Where does the word "mehr" occur in the data below? Copy each line that holds it.

_ _ _

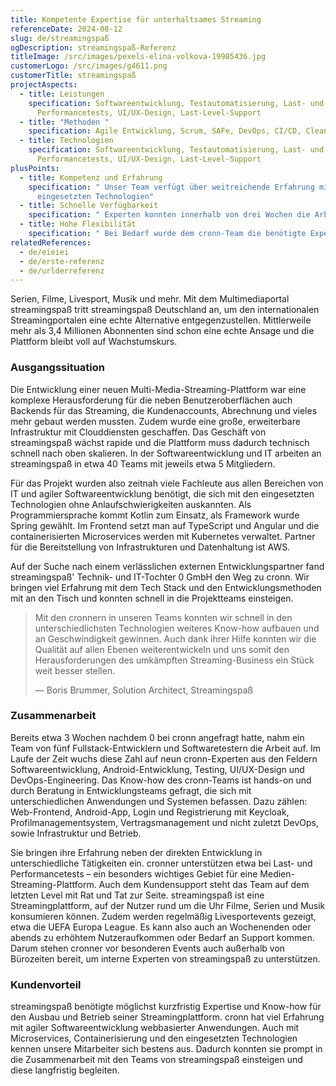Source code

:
 ```yaml
---
title: Kompetente Expertise für unterhaltsames Streaming
referenceDate: 2024-08-12
slug: de/streamingspaß
ogDescription: streamingspaß-Referenz
titleImage: /src/images/pexels-elina-volkova-19985436.jpg
customerLogo: /src/images/g4611.png
customerTitle: streamingspaß
projectAspects:
  - title: Leistungen
    specification: Softwareentwicklung, Testautomatisierung, Last- und
      Performancetests, UI/UX-Design, Last-Level-Support
  - title: "Methoden "
    specification: Agile Entwicklung, Scrum, SAFe, DevOps, CI/CD, Clean Code, Microservices
  - title: Technologien
    specification: Softwareentwicklung, Testautomatisierung, Last- und
      Performancetests, UI/UX-Design, Last-Level-Support
plusPoints:
  - title: Kompetenz und Erfahrung
    specification: " Unser Team verfügt über weitreichende Erfahrung mit allen
      eingesetzten Technologien"
  - title: Schnelle Verfügbarkeit
    specification: " Experten konnten innerhalb von drei Wochen die Arbeit aufnehmen"
  - title: Hohe Flexibilität
    specification: " Bei Bedarf wurde dem cronn-Team die benötigte Expertise hinzugefügt"
relatedReferences:
  - de/eieiei
  - de/erste-referenz
  - de/urlderreferenz
---
```

Serien, Filme, Livesport, Musik und mehr. Mit dem Multimediaportal streamingspaß tritt streamingspaß Deutschland an, um den internationalen Streamingportalen eine echte Alternative entgegenzustellen. Mittlerweile mehr als 3,4 Millionen Abonnenten sind schon eine echte Ansage und die Plattform bleibt voll auf Wachstumskurs.



### Ausgangssituation

Die Entwicklung einer neuen Multi-Media-Streaming-Plattform war eine komplexe Herausforderung für die neben Benutzeroberflächen auch Backends für das Streaming, die Kundenaccounts, Abrechnung und vieles mehr gebaut werden mussten. Zudem wurde eine große, erweiterbare Infrastruktur mit Clouddiensten geschaffen. Das Geschäft von streamingspaß wächst rapide und die Plattform muss dadurch technisch schnell nach oben skalieren. In der Softwareentwicklung und IT arbeiten an streamingspaß in etwa 40 Teams mit jeweils etwa 5 Mitgliedern.

Für das Projekt wurden also zeitnah viele Fachleute aus allen Bereichen von IT und agiler Softwareentwicklung benötigt, die sich mit den eingesetzten Technologien ohne Anlaufschwierigkeiten auskannten. Als Programmiersprache kommt Kotlin zum Einsatz, als Framework wurde Spring gewählt. Im Frontend setzt man auf TypeScript und Angular und die containerisierten Microservices werden mit Kubernetes verwaltet. Partner für die Bereitstellung von Infrastrukturen und Datenhaltung ist AWS.

Auf der Suche nach einem verlässlichen externen Entwicklungspartner fand streamingspaß' Technik- und IT-Tochter 0 GmbH den Weg zu cronn. Wir bringen viel Erfahrung mit dem Tech Stack und den Entwicklungsmethoden mit an den Tisch und konnten schnell in die Projektteams einsteigen.



> Mit den cronnern in unseren Teams konnten wir schnell in den unterschiedlichsten Technologien weiteres Know-how aufbauen und an Geschwindigkeit gewinnen. Auch dank ihrer Hilfe konnten wir die Qualität auf allen Ebenen weiterentwickeln und uns somit den Herausforderungen des umkämpften Streaming-Business ein Stück weit besser stellen.
>
> — Boris Brummer, Solution Architect, Streamingspaß



### Zusammenarbeit

Bereits etwa 3 Wochen nachdem 0 bei cronn angefragt hatte, nahm ein Team von fünf Fullstack-Entwicklern und Softwaretestern die Arbeit auf. Im Laufe der Zeit wuchs diese Zahl auf neun cronn-Experten aus den Feldern Softwareentwicklung, Android-Entwicklung, Testing, UI/UX-Design und DevOps-Engineering. Das Know-how des cronn-Teams ist hands-on und durch Beratung in Entwicklungsteams gefragt, die sich mit unterschiedlichen Anwendungen und Systemen befassen. Dazu zählen: Web-Frontend, Android-App, Login und Registrierung mit Keycloak, Profilmanagementsystem, Vertragsmanagement und nicht zuletzt DevOps, sowie Infrastruktur und Betrieb.

Sie bringen ihre Erfahrung neben der direkten Entwicklung in unterschiedliche Tätigkeiten ein. cronner unterstützen etwa bei Last- und Performancetests – ein besonders wichtiges Gebiet für eine Medien-Streaming-Plattform. Auch dem Kundensupport steht das Team auf dem letzten Level mit Rat und Tat zur Seite. streamingspaß ist eine Streamingplattform, auf der Nutzer rund um die Uhr Filme, Serien und Musik konsumieren können. Zudem werden regelmäßig Livesportevents gezeigt, etwa die UEFA Europa League. Es kann also auch an Wochenenden oder abends zu erhöhtem Nutzeraufkommen oder Bedarf an Support kommen. Darum stehen cronner vor besonderen Events auch außerhalb von Bürozeiten bereit, um interne Experten von streamingspaß zu unterstützen.



### Kundenvorteil

streamingspaß benötigte möglichst kurzfristig Expertise und Know-how für den Ausbau und Betrieb seiner Streamingplattform. cronn hat viel Erfahrung mit agiler Softwareentwicklung webbasierter Anwendungen. Auch mit Microservices, Containerisierung und den eingesetzten Technologien kennen unsere Mitarbeiter sich bestens aus. Dadurch konnten sie prompt in die Zusammenarbeit mit den Teams von streamingspaß einsteigen und diese langfristig begleiten.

_ _ _

Response to this exercise:
Serien, Filme, Livesport, Musik und mehr. Mit dem Multimediaportal streamingspaß tritt streamingspaß Deutschland an, um den internationalen Streamingportalen eine echte Alternative entgegenzustellen. Mittlerweile mehr als 3,4 Millionen Abonnenten sind schon eine echte Ansage und die Plattform bleibt voll auf Wachstumskurs.
Die Entwicklung einer neuen Multi-Media-Streaming-Plattform war eine komplexe Herausforderung für die neben Benutzeroberflächen auch Backends für das Streaming, die Kundenaccounts, Abrechnung und vieles mehr gebaut werden mussten. Zudem wurde eine große, erweiterbare Infrastruktur mit Clouddiensten geschaffen. Das Geschäft von streamingspaß wächst rapide und die Plattform muss dadurch technisch schnell nach oben skalieren. In der Softwareentwicklung und IT arbeiten an streamingspaß in etwa 40 Teams mit jeweils etwa 5 Mitgliedern.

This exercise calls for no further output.